Saturday, May 28, 2016

Some morsels from Wendell Berry

I am currently reading Jayber Crow, by Wendell Berry. This is actually the book I inflicted on my whole book club, who probably think it's the slowest book in the universe. But as I read, it is getting more and more beautiful. Here're some bits:
If you could do it, I suppose, it would be a good idea to live your life in a straight line - starting, say, in the Dark Wood of Error, and proceeding by logical steps through Hell and Purgatory and into Heaven. Or you could take the King's Highway past the appropriately named dangers, toils, and snares, and finally cross the River of Death and enter the Celestial City. But that is not the way I have done it, so far. I am a pilgrim, but my pilgrimage has been wandering and unmarked. Often what has looked like a straight line to me has been a circling or a doubling back. I have been in the Dark Wood of Error any number of times. I have known something of Hell, Purgatory, and Heaven, but not always in that order. The names of many snares and dangers have been made known to me, but I have seen them only in looking back. Often I have not known where I was going until I was already there. I have had my share of desires and goals, but my life has come to me or I have gone to it mainly by way of mistakes and surprises. Often I have received better than I deserved. Often my fairest hopes have rested on bad mistakes. I am an ignorant pilgrim, crossing a dark valley. And yet for a long time, looking back, I have been unable to shake off the feeling that I have been led – make of that what you will.
And this:
I became a sort of garden fanatic, and I am not over it yet. You can take a few seed peas, dry and dead, and sow them in a little furrow, and they will sprout into a row of pea vines and bear more peas – it may not be a miracle, but that is a matter of opinion.
And this:
I thought that some of the hymns bespoke the true religion of the place. The people didn't really want to be saints of self-deprivation and hatred of the world. They knew that the world would sooner or later deprive them of all it had given them, but still they liked it. What they came together for was to acknowledge, just by coming, their losses and failures and sorrows, their need for comfort, their faith always needing to be greater, their wish (in spite of all words and acts to the contrary) to love one another and to forgive and be forgiven, their need for one another's help and company and divine gifts, their hope (and experience) of love surpassing death, their gratitude.

Monday, May 23, 2016

Why I don't keep pets - maybe

This is a long post about domestic pets. I started it last week, realised it was too long and ran out of time, so it sat. I had meant to come back and finish and edit it to write it more nicely. That became a reminder that it takes a long time to compose posts nicely. I don’t actually know now how I used to find that time. So here it is just as it was purged out on to the page.

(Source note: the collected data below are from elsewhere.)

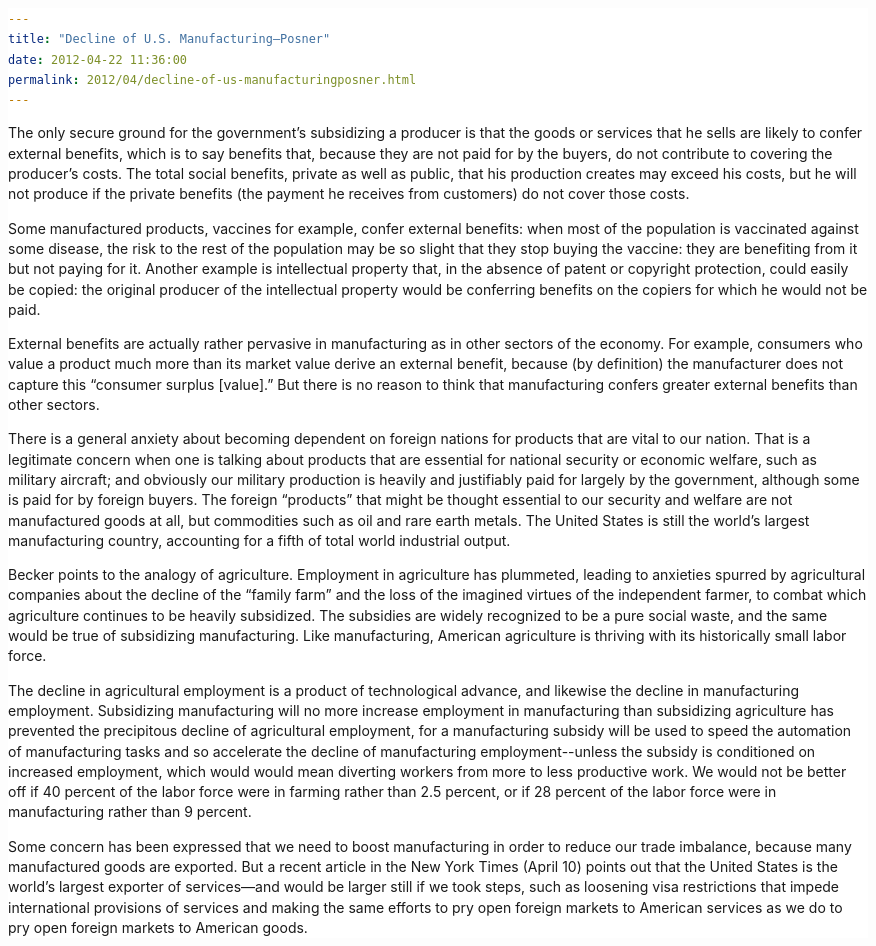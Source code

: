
 ```yaml
---
title: "Decline of U.S. Manufacturing—Posner"
date: 2012-04-22 11:36:00
permalink: 2012/04/decline-of-us-manufacturingposner.html
---
```

The only secure ground for the government’s subsidizing a producer is that the goods or services that he sells are likely to confer external benefits, which is to say benefits that, because they are not paid for by the buyers, do not contribute to covering the producer’s costs. The total social benefits, private as well as public, that his production creates may exceed his costs, but he will not produce if the private benefits (the payment he receives from customers) do not cover those costs.

Some manufactured products, vaccines for example, confer external benefits: when most of the population is vaccinated against some disease, the risk to the rest of the population may be so slight that they stop buying the vaccine: they are benefiting from it but not paying for it. Another example is intellectual property that, in the absence of patent or copyright protection, could easily be copied: the original producer of the intellectual property would be conferring benefits on the copiers for which he would not be paid.

External benefits are actually rather pervasive in manufacturing as in other sectors of the economy. For example, consumers who value a product much more than its market value derive an external benefit, because (by definition) the manufacturer does not capture this “consumer surplus [value].” But there is no reason to think that manufacturing confers greater external benefits than other sectors.

There is a general anxiety about becoming dependent on foreign nations for products that are vital to our nation. That is a legitimate concern when one is talking about products that are essential for national security or economic welfare, such as military aircraft; and obviously our military production is heavily and justifiably paid for largely by the government, although some is paid for by foreign buyers. The foreign “products” that might be thought essential to our security and welfare are not manufactured goods at all, but commodities such as oil and rare earth metals. The United States is still the world’s largest manufacturing country, accounting for a fifth of total world industrial output.

Becker points to the analogy of agriculture. Employment in agriculture has plummeted, leading to anxieties spurred by agricultural companies about the decline of the “family farm” and the loss of the imagined virtues of the independent farmer, to combat which agriculture continues to be heavily subsidized. The subsidies are widely recognized to be a pure social waste, and the same would be true of subsidizing manufacturing. Like manufacturing, American agriculture is thriving with its historically small labor force.

The decline in agricultural employment is a product of technological advance, and likewise the decline in manufacturing employment. Subsidizing manufacturing will no more increase employment in manufacturing than subsidizing agriculture has prevented the precipitous decline of agricultural employment, for a manufacturing subsidy will be used to speed the automation of manufacturing tasks and so accelerate the decline of manufacturing employment--unless the subsidy is conditioned on increased employment, which would would mean diverting workers from more to less productive work. We would not be better off if 40 percent of the labor force were in farming rather than 2.5 percent, or if 28 percent of the labor force were in manufacturing rather than 9 percent.

Some concern has been expressed that we need to boost manufacturing in order to reduce our trade imbalance, because many manufactured goods are exported. But a recent article in the New York Times (April 10) points out that the United States is the world’s largest exporter of services—and would be larger still if we took steps, such as loosening visa restrictions that impede international provisions of services and making the same efforts to pry open foreign markets to American services as we do to pry open foreign markets to American goods.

When my sister and her family moved down to Canberra at the end of last year, they told my niece that if she left her guinea pigs in Queensland then she could have a rabbit in Canberra (you are not allowed to keep rabbits in Queensland, because they are a feral pest, which is a good principle but it should also be applied to cats). So, they move down south and she gets a rabbit. They call it Charlotte. Charlotte is a nice enough but not at all friendly rabbit, so then they get a another rabbit, who my niece calls Sophia. Sophia is an adorable snuggly little rabbit. Unfortunately two rabbits of the same sex turns out to be a really bad idea. Charlotte was so aggressive to poor little Sophia that they ended up having to give Charlotte away. So it’s down to just Sophia the sweetie. Charlotte had actually turned into a free range rabbit, because she was a bit wild and couldn’t be in the cage with Sophia, and there was never a problem with this arrangement. Sophia was always locked up at night, though allowed to roam the yard at times during the day. Except for one night the other week when she was in her little burrowing spot under the bushes so they left her there overnight. My sister went out first thing in the morning to get her and discovered a large cat actually in Sophia’s cage. Unfortunately the cat had also just attacked and killed poor little Sophia over near the bushes.

We are all very cut up about this. There was something very endearing about Sophia. Even the two-year-old nephew took to this rabbit when he was up visiting. Here is the evidence.




After Sophia's demise I was trying to find a card during lunch time that Friday for my niece and found this card of a little rabbit that looked just like Sophia, but it also looked like the rabbit was crying, so I cried in MYER like some kind of fool and couldn’t buy it (but how sad is that card!). I was sick with a cold and overtired on Friday in any case and would have cried at just about anything but back at work one of my colleagues bought me chocolate and it was a little bit ridiculous.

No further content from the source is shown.